ACTIVITY >>
All lines in the entries below that hold "attribute" make up the answer.

INFORMATION SHOWN >>
⟨
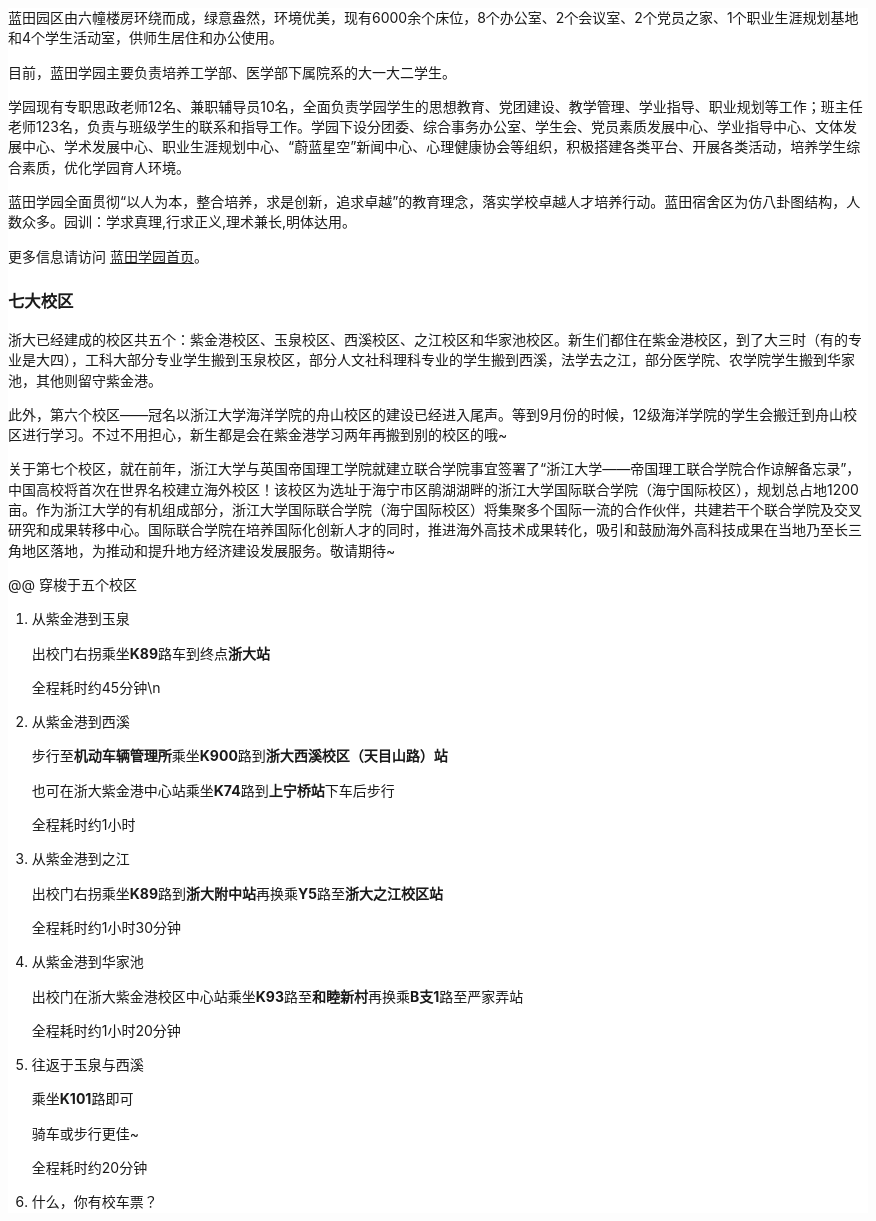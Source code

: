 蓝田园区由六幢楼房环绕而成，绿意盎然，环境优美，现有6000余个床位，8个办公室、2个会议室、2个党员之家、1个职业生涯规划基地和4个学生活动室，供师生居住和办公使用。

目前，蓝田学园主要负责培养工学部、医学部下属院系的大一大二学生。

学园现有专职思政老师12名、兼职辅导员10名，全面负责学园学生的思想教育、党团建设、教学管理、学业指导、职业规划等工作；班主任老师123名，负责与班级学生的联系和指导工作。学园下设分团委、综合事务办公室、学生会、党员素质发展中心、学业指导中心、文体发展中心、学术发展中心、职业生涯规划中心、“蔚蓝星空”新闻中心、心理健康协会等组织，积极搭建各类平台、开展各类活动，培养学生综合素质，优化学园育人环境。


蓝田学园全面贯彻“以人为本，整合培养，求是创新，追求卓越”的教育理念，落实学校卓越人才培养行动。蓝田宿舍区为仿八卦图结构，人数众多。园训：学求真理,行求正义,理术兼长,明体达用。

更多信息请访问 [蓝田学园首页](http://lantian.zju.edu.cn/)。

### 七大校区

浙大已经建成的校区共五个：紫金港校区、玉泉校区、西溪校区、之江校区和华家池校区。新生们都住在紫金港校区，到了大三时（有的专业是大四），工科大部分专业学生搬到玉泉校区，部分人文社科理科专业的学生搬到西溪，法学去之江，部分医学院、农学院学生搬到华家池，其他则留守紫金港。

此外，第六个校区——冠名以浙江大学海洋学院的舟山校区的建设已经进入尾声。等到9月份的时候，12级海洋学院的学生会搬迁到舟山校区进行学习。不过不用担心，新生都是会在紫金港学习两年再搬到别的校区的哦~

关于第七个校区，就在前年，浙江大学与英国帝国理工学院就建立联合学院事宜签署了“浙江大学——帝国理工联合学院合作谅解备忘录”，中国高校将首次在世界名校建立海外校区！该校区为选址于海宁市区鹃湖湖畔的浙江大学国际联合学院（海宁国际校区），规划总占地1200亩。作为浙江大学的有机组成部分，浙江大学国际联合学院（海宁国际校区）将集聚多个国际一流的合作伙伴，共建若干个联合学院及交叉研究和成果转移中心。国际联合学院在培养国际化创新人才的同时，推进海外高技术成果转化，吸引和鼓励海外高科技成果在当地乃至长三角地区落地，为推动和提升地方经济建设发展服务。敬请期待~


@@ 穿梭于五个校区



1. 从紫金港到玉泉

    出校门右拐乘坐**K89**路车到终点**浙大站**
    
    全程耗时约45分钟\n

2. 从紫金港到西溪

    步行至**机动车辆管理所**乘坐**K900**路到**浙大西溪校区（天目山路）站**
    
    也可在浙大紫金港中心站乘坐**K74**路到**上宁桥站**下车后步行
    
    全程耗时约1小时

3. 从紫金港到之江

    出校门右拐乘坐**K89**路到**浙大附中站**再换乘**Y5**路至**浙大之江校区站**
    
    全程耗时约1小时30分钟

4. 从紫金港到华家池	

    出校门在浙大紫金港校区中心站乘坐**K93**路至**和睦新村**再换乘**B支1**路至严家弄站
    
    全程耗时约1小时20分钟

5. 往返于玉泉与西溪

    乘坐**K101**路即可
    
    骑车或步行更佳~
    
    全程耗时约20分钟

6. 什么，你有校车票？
⟩
⟨
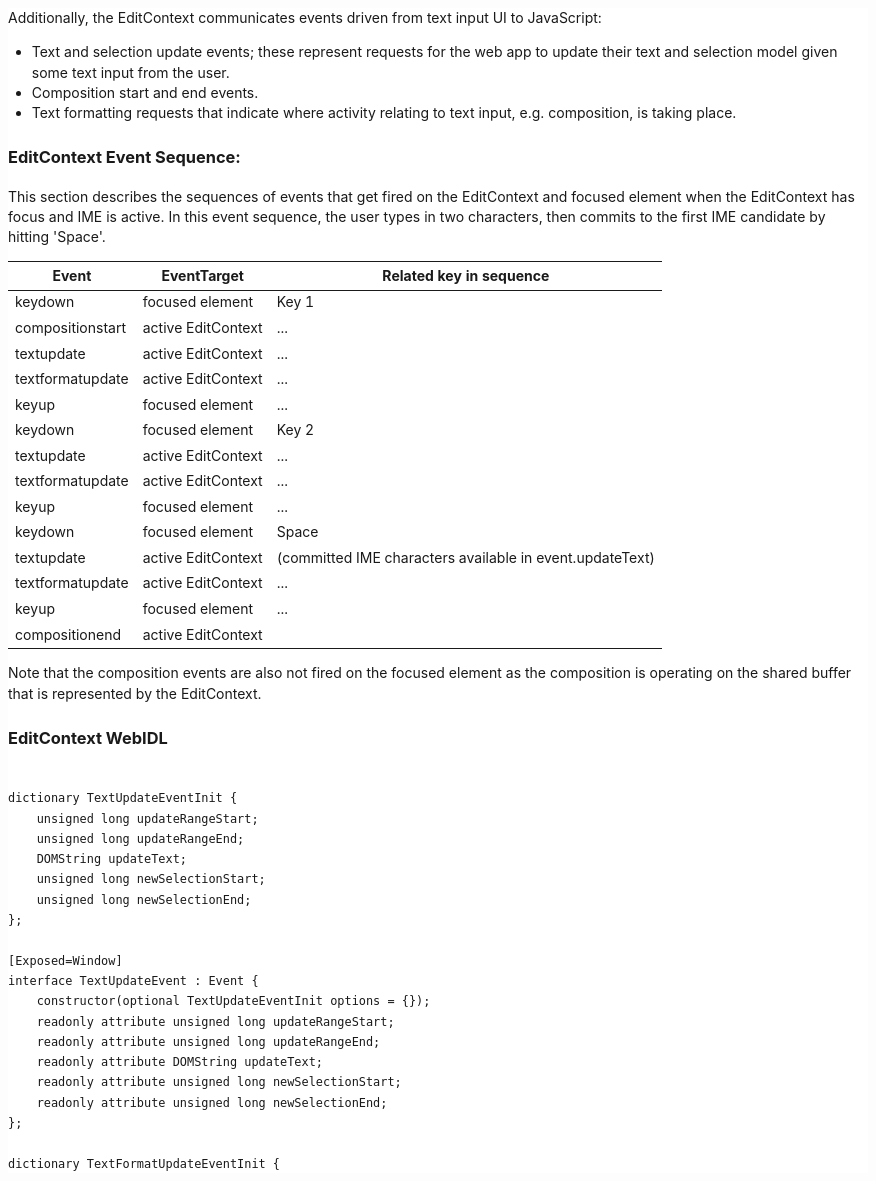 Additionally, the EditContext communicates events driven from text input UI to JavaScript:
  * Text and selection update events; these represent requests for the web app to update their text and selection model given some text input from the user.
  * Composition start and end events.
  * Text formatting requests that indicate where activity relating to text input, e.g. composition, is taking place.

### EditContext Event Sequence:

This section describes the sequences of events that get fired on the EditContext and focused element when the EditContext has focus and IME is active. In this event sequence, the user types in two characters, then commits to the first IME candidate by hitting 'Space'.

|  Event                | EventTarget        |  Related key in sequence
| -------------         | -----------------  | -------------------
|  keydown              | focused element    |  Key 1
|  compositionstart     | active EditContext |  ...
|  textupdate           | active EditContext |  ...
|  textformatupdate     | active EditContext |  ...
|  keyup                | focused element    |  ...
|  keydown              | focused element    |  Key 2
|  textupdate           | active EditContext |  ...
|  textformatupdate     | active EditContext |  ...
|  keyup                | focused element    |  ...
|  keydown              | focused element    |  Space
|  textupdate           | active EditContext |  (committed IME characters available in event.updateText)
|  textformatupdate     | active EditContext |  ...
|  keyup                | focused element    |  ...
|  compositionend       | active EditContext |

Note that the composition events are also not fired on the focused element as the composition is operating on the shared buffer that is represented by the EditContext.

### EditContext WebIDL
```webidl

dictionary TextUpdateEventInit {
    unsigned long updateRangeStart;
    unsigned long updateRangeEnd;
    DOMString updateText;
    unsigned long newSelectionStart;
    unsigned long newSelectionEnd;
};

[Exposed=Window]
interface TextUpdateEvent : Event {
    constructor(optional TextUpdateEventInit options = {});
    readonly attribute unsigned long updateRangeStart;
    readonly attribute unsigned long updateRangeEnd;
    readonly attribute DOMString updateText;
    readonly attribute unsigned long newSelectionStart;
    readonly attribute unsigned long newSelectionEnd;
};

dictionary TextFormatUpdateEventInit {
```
⟩
RESULT >>
    readonly attribute unsigned long updateRangeStart;
    readonly attribute unsigned long updateRangeEnd;
    readonly attribute DOMString updateText;
    readonly attribute unsigned long newSelectionStart;
    readonly attribute unsigned long newSelectionEnd;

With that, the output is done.